_EXERCISE:_ Tally the lines in the following entries that include the word "hyperref"; state only the total.

_THE INPUT:_
⁂

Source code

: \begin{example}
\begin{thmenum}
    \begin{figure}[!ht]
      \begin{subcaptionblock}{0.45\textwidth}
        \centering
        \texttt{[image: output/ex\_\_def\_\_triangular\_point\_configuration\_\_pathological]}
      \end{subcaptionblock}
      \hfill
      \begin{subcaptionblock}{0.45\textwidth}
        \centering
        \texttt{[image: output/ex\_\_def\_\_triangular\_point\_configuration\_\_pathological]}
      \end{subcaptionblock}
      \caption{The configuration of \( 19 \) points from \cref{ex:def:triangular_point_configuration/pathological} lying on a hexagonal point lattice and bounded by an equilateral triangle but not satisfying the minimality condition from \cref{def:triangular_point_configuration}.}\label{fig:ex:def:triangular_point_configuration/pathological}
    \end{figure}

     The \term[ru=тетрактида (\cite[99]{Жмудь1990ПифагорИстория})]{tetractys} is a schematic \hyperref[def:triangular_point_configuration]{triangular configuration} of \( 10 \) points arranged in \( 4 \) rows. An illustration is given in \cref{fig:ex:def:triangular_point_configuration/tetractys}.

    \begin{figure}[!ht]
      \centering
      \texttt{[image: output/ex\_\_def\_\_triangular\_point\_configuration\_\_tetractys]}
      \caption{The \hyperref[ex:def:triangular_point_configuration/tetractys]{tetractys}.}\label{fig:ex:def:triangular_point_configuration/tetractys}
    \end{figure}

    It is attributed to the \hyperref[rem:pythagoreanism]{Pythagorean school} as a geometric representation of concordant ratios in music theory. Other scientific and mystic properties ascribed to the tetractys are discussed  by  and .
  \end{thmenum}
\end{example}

⁂

_THE ANSWER:_ 3